Öte yandan konulan hedefler oldukça afaki ve uçuk. Rüzgârda 2013 hedefi 20 Bin MW. Bu ne demek? Kalan sekiz senede mevcut kapasiteyi yaklaşık on kat arttıracağız demek. Olası mı? Perşembenin gelişi çarşambadan belli olur lafına atfen çarşambaya bakmak bunun için bir yöntemdir.

Ulaşımdaki politikada benzer bir durumda. Demiryollarına geçiş hedefleniyor, ancak yapılan sadece hızlı tren ve o da salt yolcu taşımacılığına yönelik.
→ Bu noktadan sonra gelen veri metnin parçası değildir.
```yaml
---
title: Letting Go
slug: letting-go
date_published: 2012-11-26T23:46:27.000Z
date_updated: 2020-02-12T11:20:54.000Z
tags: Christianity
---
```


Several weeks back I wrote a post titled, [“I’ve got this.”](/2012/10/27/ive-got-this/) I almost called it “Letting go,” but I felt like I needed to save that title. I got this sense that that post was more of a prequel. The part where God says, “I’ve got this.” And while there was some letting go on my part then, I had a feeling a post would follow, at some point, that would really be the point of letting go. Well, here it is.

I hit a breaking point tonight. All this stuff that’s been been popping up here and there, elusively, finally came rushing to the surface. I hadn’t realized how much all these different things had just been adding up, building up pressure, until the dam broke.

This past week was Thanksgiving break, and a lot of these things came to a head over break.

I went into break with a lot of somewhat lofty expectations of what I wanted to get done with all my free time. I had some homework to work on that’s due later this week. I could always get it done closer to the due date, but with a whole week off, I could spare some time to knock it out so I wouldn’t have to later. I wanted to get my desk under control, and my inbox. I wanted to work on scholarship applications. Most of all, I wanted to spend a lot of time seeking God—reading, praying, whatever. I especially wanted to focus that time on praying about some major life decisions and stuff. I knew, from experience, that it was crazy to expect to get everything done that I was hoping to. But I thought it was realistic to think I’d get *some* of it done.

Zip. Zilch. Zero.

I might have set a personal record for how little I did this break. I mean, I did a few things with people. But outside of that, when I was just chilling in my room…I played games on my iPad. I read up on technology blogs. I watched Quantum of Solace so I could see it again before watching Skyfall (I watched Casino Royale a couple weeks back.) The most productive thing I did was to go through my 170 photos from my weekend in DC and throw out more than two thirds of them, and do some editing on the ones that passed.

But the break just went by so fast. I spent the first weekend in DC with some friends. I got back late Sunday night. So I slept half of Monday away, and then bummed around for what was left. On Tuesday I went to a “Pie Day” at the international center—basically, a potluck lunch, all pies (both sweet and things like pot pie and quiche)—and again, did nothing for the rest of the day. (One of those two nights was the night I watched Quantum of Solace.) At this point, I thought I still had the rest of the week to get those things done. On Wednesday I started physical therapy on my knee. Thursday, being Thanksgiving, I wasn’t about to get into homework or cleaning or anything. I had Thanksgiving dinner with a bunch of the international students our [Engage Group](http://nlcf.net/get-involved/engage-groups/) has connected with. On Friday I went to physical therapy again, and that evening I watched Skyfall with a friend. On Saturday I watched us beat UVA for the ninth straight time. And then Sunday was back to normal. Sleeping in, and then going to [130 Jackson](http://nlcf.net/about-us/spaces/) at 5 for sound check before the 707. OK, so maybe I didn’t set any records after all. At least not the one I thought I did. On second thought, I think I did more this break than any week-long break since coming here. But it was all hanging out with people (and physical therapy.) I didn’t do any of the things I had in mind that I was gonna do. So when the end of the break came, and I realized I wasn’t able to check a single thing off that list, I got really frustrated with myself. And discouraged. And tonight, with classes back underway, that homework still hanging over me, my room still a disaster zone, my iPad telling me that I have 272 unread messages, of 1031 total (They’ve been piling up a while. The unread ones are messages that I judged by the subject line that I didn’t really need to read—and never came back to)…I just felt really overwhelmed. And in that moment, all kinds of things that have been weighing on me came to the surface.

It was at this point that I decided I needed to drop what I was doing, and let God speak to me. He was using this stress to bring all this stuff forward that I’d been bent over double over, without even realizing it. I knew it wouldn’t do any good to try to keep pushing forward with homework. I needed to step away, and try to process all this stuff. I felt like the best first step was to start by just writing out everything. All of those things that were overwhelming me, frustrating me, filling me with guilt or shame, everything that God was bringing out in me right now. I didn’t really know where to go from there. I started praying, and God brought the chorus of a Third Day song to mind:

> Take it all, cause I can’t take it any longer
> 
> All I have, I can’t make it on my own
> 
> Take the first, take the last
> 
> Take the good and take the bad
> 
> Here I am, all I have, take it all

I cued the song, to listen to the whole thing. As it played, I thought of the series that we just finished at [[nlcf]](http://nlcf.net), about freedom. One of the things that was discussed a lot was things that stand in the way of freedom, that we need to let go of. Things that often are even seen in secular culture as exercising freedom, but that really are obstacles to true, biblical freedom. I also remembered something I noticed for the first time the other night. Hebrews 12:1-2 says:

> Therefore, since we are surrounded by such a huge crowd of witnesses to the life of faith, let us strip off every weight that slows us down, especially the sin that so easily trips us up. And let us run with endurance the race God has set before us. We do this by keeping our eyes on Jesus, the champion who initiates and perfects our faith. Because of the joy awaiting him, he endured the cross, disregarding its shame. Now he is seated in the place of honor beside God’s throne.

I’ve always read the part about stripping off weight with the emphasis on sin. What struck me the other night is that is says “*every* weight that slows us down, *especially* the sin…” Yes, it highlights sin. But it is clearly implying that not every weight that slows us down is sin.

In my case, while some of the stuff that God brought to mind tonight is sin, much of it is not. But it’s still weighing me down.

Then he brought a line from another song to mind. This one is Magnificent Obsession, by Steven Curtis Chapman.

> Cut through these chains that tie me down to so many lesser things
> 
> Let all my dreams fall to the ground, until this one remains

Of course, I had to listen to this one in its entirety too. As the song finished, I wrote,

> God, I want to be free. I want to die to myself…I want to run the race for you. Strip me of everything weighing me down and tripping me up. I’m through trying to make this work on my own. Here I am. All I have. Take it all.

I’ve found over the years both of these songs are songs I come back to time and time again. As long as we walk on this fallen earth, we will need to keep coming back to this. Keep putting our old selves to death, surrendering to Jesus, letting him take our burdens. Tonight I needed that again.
Öyle görünüyor ki karayolları daha uzun dönem kamyonlara kalacak.

İklim değişikliğinin ülkeye en önemli yansımalarından biri de su kıtlığı olacak. Şimdiden yer altı suları yüzlerce metre derine indi. Avrupa Çevre Ajansı tarafından gerçekleştirilen bir çalışmada, 2000 ve 2030 yıllarında Türkiye ve AB ülkelerinde su stresi seviyeleri tespit edilmiştir. Buna göre Türkiye’de 2030 itibariyle, İç ve Batı bölgelerinde yüzde 40’ı aşan oranda su stresi yaşanacağı, Güneydoğu ve Doğu bölgelerinde ise bu oranın yüzde 20-40 arasında olacağı öngörülmüştür. Bu demektir ki kıyameti kopartıp, doğayı talan, insanları perişan ettikleri o HES’ler çok değil 15 yıl sonra atıl kalacak, hurdaya dönecek.

Şüphesiz kapitalizm bunu da fırsata çevirecektir. Azalan suyu ve tabi ki toprakları da ele geçirip suyu ve ürünleri yüksek fiyatlarla pazarlayacaklardır. Ekilebilir topraklarda toplulaştırma ve yakın gelecekteki havza bazında suyun özel sektöre satışını içeren “Su Yasası Tasarısı” şimdiden bunun işaretlerini içermekte.

Konu bu köşe için bir hayli geniş, dolayısıyla haftaya Paris Konferansı’nın sonuçlarını irdelemek üzere burada noktayı koyalım.